Curiosità Radiofoniche

"Datemi un oggetto e lo trasformerò in una Radio"

Questa è la storia vera del quarantasettenne Yannis, ormai residente da 10 anni in Puglia. Si fa chiamare per gioco d'arte "Reloud", doppiamente forte. Ma è una forza della natura di nome e di fatto. Da una semplice e onesta passione il sogno si è tramutato in realtà.

Oggi è il "fabbricante di radio", il fantasista di origine greca con la musica nel sangue. Il suo obiettivo immediato non è il profitto, ma come un poeta che suona l'arpa, il fabbricante radio suona musica di qualità per hobby, riciclando vecchi oggetti di uso comune che diventano radio vintage da collezione.

"Se da un lato le valige sono la base di partenza più comoda, dall’altro ci sono le sfide più divertenti. Per esempio le conchiglie o i vecchi pneumatici. L’importante è che ci sia lo spazio per inserire l’amplificatore, le casse acustiche" Se un viaggiatore resta letteralmente colpito da una radio in valigia, il glamour nasce su oggetti più particolari, tipici di Yannis "La copertura di una antica macchina da cucire Singer, per esempio. E poi le custodie degli strumenti musicali, delle chitarre o dei violini. O ancora un piccolo frigorifero giallo ed anche un violoncello che ormai non era più in grado di suonare", questo è quello che apprendiamo dal sito Coratolive.it.

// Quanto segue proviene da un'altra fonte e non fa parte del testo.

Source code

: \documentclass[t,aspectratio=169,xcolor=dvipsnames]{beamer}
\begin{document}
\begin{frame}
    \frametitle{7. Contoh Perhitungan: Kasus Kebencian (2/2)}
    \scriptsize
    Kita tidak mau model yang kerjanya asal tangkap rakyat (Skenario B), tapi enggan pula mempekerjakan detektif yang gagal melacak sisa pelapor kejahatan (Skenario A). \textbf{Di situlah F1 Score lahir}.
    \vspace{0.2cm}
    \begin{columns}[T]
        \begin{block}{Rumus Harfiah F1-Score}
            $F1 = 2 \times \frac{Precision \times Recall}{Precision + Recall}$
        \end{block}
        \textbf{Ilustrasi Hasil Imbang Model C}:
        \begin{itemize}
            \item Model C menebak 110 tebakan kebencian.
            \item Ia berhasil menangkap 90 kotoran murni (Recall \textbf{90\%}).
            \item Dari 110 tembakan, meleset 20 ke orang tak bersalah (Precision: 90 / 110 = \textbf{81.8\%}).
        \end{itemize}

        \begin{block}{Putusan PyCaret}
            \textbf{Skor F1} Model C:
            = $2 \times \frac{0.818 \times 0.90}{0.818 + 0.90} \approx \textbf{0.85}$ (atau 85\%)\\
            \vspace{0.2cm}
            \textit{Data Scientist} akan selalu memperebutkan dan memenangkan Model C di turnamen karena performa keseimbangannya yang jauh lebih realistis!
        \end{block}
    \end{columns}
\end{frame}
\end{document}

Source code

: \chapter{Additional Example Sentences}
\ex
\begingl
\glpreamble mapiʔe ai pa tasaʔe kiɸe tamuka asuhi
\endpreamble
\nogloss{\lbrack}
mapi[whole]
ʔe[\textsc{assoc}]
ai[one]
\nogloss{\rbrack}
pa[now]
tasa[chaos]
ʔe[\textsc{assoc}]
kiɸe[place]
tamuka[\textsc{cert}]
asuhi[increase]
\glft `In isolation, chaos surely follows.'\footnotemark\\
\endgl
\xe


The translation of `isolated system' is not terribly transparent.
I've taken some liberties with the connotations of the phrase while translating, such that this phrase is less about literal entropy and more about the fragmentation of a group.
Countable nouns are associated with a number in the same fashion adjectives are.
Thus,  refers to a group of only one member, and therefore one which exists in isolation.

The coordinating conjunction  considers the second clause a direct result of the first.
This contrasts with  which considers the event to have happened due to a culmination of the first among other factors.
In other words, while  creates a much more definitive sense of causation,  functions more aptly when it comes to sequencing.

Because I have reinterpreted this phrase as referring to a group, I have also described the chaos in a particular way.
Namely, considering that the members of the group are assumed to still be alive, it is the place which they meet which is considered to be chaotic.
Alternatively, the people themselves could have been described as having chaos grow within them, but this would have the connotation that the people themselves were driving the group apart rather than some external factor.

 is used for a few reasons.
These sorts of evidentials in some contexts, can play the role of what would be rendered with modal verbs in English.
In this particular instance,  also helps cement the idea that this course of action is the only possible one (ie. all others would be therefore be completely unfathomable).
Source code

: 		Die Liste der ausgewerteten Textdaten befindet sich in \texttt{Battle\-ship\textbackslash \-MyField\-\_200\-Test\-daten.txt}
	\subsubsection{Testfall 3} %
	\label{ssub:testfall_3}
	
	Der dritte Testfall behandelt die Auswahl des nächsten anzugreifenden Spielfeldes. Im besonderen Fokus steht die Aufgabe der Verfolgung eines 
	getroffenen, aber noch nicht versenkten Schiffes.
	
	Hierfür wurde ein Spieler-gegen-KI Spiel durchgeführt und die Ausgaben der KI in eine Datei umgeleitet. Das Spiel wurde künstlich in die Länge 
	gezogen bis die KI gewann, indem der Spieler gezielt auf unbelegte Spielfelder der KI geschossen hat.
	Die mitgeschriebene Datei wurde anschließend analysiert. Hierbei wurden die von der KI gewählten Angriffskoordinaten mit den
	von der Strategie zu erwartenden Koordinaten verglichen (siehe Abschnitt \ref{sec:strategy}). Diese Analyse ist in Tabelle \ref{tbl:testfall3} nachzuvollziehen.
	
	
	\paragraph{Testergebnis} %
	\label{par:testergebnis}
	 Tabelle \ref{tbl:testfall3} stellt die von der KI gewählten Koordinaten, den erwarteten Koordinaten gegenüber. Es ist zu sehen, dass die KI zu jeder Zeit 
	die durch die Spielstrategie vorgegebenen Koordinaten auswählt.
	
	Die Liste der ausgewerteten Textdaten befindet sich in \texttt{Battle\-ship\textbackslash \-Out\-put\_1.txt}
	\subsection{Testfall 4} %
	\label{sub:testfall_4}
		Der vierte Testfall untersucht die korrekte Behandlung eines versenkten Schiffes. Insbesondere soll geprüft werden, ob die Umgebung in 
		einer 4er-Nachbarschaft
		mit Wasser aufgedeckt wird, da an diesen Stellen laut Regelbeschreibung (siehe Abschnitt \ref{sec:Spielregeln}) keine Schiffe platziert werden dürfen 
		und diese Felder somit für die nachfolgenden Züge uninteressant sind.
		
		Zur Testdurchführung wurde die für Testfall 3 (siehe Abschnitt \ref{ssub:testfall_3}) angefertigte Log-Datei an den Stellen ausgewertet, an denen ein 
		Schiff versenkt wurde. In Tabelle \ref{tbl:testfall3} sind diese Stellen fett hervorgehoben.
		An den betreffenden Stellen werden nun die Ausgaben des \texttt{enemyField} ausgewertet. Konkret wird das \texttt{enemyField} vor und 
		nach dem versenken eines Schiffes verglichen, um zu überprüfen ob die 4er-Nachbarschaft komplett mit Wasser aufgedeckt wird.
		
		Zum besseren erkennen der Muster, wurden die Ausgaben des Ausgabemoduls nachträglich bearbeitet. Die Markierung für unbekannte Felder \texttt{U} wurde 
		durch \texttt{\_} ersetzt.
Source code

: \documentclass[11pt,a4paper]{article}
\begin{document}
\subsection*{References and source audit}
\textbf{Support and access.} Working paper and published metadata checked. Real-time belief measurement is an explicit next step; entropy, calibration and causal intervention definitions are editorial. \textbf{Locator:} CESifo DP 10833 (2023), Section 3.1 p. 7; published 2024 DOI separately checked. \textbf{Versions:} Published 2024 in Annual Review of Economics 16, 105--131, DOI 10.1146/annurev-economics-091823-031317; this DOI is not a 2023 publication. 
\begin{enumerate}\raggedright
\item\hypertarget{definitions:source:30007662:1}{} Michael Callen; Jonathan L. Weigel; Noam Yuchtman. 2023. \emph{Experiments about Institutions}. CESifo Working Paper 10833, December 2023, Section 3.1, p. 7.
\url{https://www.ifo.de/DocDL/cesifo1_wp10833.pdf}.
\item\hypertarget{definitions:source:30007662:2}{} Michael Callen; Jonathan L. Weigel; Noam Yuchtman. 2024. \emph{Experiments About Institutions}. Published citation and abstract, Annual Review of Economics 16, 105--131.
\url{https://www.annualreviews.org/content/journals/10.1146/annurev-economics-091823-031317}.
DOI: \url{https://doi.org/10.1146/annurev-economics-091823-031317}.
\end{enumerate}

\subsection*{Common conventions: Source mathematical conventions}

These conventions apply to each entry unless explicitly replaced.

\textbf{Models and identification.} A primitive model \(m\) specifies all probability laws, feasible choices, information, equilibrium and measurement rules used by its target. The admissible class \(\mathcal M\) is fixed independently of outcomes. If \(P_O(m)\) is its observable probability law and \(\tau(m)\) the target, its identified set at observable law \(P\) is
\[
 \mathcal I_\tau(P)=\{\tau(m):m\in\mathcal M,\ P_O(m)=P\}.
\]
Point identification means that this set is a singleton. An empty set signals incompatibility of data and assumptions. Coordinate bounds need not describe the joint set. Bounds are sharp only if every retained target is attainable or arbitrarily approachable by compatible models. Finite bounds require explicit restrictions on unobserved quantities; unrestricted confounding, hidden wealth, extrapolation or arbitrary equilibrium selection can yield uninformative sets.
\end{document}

In meno di un anno Yannis ha già venduto in Italia e all'estero più di 40 radio a sua firma. Un successo insperato diventato divertimento garantito "Una delle radio “Reloud” può costare dai 160 fino ai 200 euro, dipende. Uso sempre materiale elettrico di qualità, mai cineserie. Adatto sia la tecnologia bluetooth, che mi permette di amplificare la musica, gestendola attraverso un semplice telefonino, che il lettore di pen drive o ancora il classico attacco con il cavo. In spiaggia usavo i pannelli fotovoltaici, ora mi vengono in aiuto le batterie ricaricabili."

Il marchio "Reloud" non è stato ancora registrato, ma le sue creazioni sono cosi riconoscibili che è impossibile crearne delle imitazioni. Fra un anno sicuramente Yannis sarà conosciuto anche in Cina.

Chissà se il fabbricante di radio sogna anche di lavorarci in una grande radio? Non ci resta che attendere il prossimo capitolo di questa favola blu.